SECURITIES AND EXCHANGE COMMISSION
Washington, D.C. 20549
FORM 8-K
CURRENT REPORT PURSUANT TO SECTION 13 OR 15 (d) OF THE SECURITIES EXCHANGE
ACT OF 1934
Date of Report (Date of earliest event reported): February 20, 1998
Oak Industries Inc.
(Exact name of registrant as specified in its charter)
Delaware 1-4474 36-1569000
(State or other juris- (Commission File (IRS Employer
diction of incorporation) Number) Identification No.)
1000 Winter Street
Waltham, MA 02154
(Address of principal executive offices) (Zip Code)
Registrant's telephone number, including area code 781-890-0400
Same
(Former name or former address, if changed since last report.)
ITEM 5. OTHER EVENTS
On February 20, 1998, Oak Industries Inc. issued the press release filed
herewith as Exhibit 99.
ITEM 7. FINANCIAL STATEMENTS, PRO FORMA FINANCIAL INFORMATION
AND EXHIBITS
The following financial statements, pro forma financial information and
exhibits are filed as part of this report.
(c) Exhibits
99. Press release dated February 20, 1998.
SIGNATURES
Pursuant to the requirements of the Securities Exchange Act of 1934, the
registrant has duly caused this report to be signed on its behalf by the
undersigned thereunto duly authorized.
OAK INDUSTRIES INC.
Date: February 20, 1998 /s/ Coleman S. Hicks
---------------------------
Coleman S. Hicks
Senior Vice President and
Chief Financial Officer
Exhibit 99
FOR IMMEDIATE RELEASE Contact: Coleman S. Hicks
781-890-0400
OAK INDUSTRIES INC. ANNOUNCES PRICING OF $100 MILLION
OF 4 7/8% CONVERTIBLE SUBORDINATED NOTES DUE 2008
WALTHAM, MA, February 20, 1998 -- Oak Industries Inc. (NYSE:OAK) today
announced that it has priced its previously announced issue of $100 million
of 4 7/8% Convertible Subordinated Notes due 2008 (the "Notes"). The Notes
will be convertible into common stock of the Company at a conversion price
of $38.66 per share, representing an initial conversion premium of
approximately 27% over the closing price on February 19, 1998. The Company
may issue up to an additional $15 million of Notes to cover over-allotments
in connection with such offering.
William S. Antle III, Chairman and Chief Executive Officer of Oak
stated, "The purpose of the offering is to strengthen the Company's
financial flexibility to make strategic acquisitions by replacing
borrowings under Oak's $300 million revolving credit facility with lower-
cost debt that is convertible into equity at a premium over the present
price of Oak's common stock. We expect to use the resulting increased
borrowing capacity for such strategic acquisitions, and also for capital
expenditures and general corporate purposes."

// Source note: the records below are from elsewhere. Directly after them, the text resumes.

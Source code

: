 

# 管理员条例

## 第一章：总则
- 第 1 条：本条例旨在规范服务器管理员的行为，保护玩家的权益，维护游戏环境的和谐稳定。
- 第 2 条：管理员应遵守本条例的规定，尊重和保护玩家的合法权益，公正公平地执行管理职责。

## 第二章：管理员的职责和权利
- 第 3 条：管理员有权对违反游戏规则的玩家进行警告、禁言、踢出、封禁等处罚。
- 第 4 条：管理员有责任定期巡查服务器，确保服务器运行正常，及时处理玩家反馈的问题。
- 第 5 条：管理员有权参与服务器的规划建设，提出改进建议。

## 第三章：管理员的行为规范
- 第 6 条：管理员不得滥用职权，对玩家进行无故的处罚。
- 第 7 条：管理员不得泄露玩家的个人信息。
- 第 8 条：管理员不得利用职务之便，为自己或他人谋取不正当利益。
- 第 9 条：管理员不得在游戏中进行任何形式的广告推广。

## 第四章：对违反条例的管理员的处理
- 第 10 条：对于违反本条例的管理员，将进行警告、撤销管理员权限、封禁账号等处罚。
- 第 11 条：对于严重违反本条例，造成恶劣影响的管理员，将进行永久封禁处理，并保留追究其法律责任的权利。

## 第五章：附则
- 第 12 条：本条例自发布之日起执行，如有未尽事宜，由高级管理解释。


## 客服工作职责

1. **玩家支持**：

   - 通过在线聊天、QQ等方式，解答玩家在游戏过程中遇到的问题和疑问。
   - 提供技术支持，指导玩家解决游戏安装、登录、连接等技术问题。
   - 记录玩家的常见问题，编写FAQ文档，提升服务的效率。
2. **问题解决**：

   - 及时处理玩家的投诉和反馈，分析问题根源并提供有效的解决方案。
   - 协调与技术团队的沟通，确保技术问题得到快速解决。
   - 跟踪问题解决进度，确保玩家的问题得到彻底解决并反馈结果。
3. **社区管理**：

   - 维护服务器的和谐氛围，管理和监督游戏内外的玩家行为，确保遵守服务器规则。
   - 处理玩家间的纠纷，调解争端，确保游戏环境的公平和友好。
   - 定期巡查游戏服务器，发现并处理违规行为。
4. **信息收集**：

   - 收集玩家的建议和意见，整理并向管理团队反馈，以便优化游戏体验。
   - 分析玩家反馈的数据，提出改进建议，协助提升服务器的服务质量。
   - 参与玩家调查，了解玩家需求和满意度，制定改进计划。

The Notes have not been registered under the Securities Act of 1933, as
amended (the "Securities Act"), and may not be offered or sold in the
United States, except pursuant to an applicable exemption from the
Securities Act's registration requirements. Oak expects to file within 90
days of the closing of the sale of the Notes a registration statement with
the Securities and Exchange Commission in connection with the offering of
the notes.
This press release shall not constitute an offer to sell or the
solicitation of an offer to buy the Notes.
Oak Industries is a leading manufacturer of highly engineered components
that it designs and sells to manufacturers and service providers in the
communications and selected other industries.
Statements in this press release that are not strictly historical are
"forward looking" statements as defined in the Private Securities
Litigation Reform Act of 1995. The actual results may differ from those
projected in the forward looking statements due to risks and uncertainties
that exist in the Company's operations and business environment, described
more fully in the Company's periodic reports filed with the Securities and
Exchange Commission, including the Company's Form 10-K filed on February
11, 1998.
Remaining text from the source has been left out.